Brave (old) worlds

Now that July has arrived, I’m about to have to start knuckling down to work again – to preparation for talks and notes for a whole host of wonderful things, including the Ryedale Festival, the Oxford Lieder Festival, the North Norfolk Music Festival and some forthcoming summer courses at City Lit. And yes, I am also still busily learning how to drive (third lesson this week, and no major cataclysms so far!). But I have enjoyed, for these last few weeks in June, a rare amount of space in my week to be allowed to get on with even more of an activity I can never seem to get enough of: reading.

Mostly, for pleasure, I read fiction. But just recently, and thanks to some excellent recommendations from friends, I’ve been widening my horizons and making my way through some non-fiction books. And as I always say, if you’re going to try something new, make sure it’s a friendly, approachable, manageable first step that you take. So I decided to read a book outlining the history of discoveries in quantum physics.

This was not quite as random and masochistic an act as it seemed. For one thing, the book in question was Lawrence M. Krauss’s The Greatest Story Ever Told… So Far, which is extremely readable, very engaging, doesn’t expect you to really know what the heck is happening when you start, includes many very helpful analogies and illustrations, and if all else fails includes a thorough an usable index so that you can go back to that bit where he first explained about gauge symmetries and try to wrap your brain around it again before carrying on. Actually, the difficult bit really is the wrapping-your-brain-around-it bit. All the words individually make sense, but sometimes trying to find any kind of means of conceiving or internally visualising this stuff is extremely tricky. Which Krauss freely admits, and does everything he can to help you with.

And for another thing, back in the dim and distant past as it might now be, I did in fact take Physics A-level (and Maths A-level, come to that), and we had a whole section on particle physics. We went on a study day to Bristol University about it and everything. Although mostly my memory of said study day is that much of it was way over our heads. Still, it was the first time I’d ever encountered Jammy Wagon Wheels. So not a complete loss.

The more I read, the more I remembered from A-levels. The more I remembered from A-levels, the more I remembered how exciting I’d found some of that stuff at the time, even though they were extremely hard work and rather stressful subjects at the time. Sometimes, Krauss’s book provided a historical context to things I’d known without any sense of when they were discovered (like the gradual conclusion, particle by particle, that an atom must contain electrons, protons, neutrons… and eventually, quarks). Sometimes, it elucidated things I’d never really understood the first time around. And I learned far more, as well, not least because of all the things we now know that we weren’t aware of – and certainly hadn’t made it to the A-level syllabus – in 1998.

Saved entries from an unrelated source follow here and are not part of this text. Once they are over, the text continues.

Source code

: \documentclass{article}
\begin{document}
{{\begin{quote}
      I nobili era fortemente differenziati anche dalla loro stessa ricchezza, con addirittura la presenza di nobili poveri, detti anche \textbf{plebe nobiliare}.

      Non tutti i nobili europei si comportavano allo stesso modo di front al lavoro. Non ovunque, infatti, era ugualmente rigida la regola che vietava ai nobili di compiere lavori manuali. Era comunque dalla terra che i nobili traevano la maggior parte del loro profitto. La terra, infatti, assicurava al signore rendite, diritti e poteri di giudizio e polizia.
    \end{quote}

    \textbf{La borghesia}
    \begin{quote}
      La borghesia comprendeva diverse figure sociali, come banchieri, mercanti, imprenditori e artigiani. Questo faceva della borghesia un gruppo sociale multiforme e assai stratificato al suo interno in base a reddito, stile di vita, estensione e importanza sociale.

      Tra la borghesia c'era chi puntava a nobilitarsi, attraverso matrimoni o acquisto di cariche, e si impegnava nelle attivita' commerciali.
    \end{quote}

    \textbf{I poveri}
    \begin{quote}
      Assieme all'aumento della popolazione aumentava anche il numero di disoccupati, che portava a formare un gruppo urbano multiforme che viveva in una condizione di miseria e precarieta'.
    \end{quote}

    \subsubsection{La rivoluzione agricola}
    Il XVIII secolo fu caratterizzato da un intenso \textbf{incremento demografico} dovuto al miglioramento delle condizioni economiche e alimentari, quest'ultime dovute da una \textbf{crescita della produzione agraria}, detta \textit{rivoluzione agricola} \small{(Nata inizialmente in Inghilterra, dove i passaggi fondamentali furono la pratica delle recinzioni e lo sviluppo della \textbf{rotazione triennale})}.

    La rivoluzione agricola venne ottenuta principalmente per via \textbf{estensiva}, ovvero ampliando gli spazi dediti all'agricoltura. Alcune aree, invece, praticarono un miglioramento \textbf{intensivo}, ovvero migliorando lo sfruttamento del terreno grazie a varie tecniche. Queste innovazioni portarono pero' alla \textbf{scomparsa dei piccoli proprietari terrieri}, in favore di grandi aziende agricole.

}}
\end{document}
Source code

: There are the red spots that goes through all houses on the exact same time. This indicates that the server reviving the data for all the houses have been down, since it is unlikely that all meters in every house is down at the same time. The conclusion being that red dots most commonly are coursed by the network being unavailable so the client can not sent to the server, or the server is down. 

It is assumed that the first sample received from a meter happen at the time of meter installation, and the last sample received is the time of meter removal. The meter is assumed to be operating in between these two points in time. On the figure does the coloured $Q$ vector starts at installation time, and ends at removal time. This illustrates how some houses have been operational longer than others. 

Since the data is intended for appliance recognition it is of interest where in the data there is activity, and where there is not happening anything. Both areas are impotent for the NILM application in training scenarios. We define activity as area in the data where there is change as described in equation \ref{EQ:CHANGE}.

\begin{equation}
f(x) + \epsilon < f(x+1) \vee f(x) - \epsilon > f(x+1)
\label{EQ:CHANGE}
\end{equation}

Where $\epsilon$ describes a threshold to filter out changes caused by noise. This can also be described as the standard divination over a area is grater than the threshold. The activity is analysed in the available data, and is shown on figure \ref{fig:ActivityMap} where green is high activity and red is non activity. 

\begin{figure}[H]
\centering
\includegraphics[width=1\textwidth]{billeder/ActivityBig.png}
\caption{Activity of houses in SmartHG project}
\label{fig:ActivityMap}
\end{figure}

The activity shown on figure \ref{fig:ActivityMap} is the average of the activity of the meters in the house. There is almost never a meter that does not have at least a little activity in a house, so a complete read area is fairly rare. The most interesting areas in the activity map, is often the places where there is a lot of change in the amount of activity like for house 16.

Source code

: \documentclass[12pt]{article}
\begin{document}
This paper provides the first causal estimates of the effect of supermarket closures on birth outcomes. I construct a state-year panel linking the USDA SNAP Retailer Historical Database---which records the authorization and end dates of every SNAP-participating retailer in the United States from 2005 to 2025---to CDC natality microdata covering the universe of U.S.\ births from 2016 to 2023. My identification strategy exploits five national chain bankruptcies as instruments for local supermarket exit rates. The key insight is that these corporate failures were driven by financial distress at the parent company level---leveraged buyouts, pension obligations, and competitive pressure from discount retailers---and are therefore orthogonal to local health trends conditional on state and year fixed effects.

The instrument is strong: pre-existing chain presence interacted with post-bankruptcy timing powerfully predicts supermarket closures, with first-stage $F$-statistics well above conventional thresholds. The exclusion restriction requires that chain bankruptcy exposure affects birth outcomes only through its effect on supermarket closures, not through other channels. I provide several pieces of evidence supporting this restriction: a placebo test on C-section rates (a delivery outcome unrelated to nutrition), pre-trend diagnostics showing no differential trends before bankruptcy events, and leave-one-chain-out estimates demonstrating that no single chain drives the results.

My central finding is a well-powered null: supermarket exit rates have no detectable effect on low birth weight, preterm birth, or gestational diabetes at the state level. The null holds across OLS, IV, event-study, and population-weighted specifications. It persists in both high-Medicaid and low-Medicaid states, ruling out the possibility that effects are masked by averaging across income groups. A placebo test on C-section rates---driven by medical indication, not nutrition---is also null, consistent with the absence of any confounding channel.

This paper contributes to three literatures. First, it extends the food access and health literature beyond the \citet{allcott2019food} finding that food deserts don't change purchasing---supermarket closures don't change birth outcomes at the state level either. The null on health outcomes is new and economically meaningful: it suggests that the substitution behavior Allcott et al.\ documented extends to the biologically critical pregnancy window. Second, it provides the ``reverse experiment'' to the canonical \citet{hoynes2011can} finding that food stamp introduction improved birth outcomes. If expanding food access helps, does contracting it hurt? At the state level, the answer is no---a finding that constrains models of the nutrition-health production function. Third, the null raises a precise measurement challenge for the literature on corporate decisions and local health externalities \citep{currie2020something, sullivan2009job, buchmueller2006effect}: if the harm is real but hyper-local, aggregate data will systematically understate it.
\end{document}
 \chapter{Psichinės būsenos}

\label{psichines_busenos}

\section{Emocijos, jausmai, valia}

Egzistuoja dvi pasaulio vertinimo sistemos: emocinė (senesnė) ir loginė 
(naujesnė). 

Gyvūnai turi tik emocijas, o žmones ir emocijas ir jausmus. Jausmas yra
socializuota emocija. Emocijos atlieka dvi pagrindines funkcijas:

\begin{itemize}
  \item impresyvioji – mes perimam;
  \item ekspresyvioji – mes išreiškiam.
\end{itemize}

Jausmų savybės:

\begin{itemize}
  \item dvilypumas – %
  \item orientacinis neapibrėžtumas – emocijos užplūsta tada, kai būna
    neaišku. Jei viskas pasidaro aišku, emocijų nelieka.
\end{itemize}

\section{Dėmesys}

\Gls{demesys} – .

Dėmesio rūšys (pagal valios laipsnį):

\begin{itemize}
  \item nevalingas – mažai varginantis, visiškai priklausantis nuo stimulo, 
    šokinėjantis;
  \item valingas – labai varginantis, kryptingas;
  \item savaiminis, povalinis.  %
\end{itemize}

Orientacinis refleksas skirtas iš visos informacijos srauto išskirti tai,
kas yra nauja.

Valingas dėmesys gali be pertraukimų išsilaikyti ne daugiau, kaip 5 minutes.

And sometimes, I found myself just stopping and marvelling at things that are considered fairly simple, basic features and concepts that I was able to appreciate for their brilliance and their beauty. One of my favourite things from Maths A-level, I now recall, was the asymptote – the graph (as for Tan, if you’re a trigonometry fan) where the curve never quite reaches the line… infinitely. Just think about that for a minute. This curved line will never get to the line. Ever. But it will keep getting closer to it, endlessly. Isn’t that amazing? Here it is:

If at this point you’re thinking that in fact, I’m an even bigger nerd than you thought previously, then I would happily agree with you. But I’m so, so delighted to have rediscovered these things, because I’d quite simply forgotten about them. I’d forgotten a lot of the theories, and certainly the maths. And when I was finding out about them last time, it was all geared towards an exam. Lots of exams, actually: six modules for Physics, four for Maths. January and July exams, equations to learn, graphs to memorise… and never quite enough time to sit back and really think about, absorb, unpack, picture, internalise what we were being told. I had wonderful school teachers who helped us all enormously, but even then, the exam system was panic-inducing (to me, anyway), and with Physics in particular, some of the concepts are just really brain-bending. Curved space? Particles that are also waves? Hell, even trying to get your head around what exactly happens when you flick on a light switch to make the bulb glow. It’s been an utter delight to find the time and space – and such a brilliant author guide – to come back to all these marvellous things.

If there’s a moral to this story, I suppose it’s twofold. The first is that reading about things that are new to you (or at least so lost in your distant history that they might as well be) can be really fun, fascinating and enriching. The second is that with the best will in the world, schools have targets, children sit exams, and sometimes there isn’t the mental space and time to really get to grips with these things before we get tested on them. The most terrible upshot of that can be a life-long hatred, phobia, panic and refusal to engage with any of those things ever again. And that’s a real tragedy, because as I discovered to my intense surprise and delight, something as simple as a curve still has the power to leave me utterly spellbound. I remember why I did those A-levels, and I want to know more again. And about other things, too: philosophy and biology, technological innovation and outer space. So come on, summer. There’s some serious reading to be done.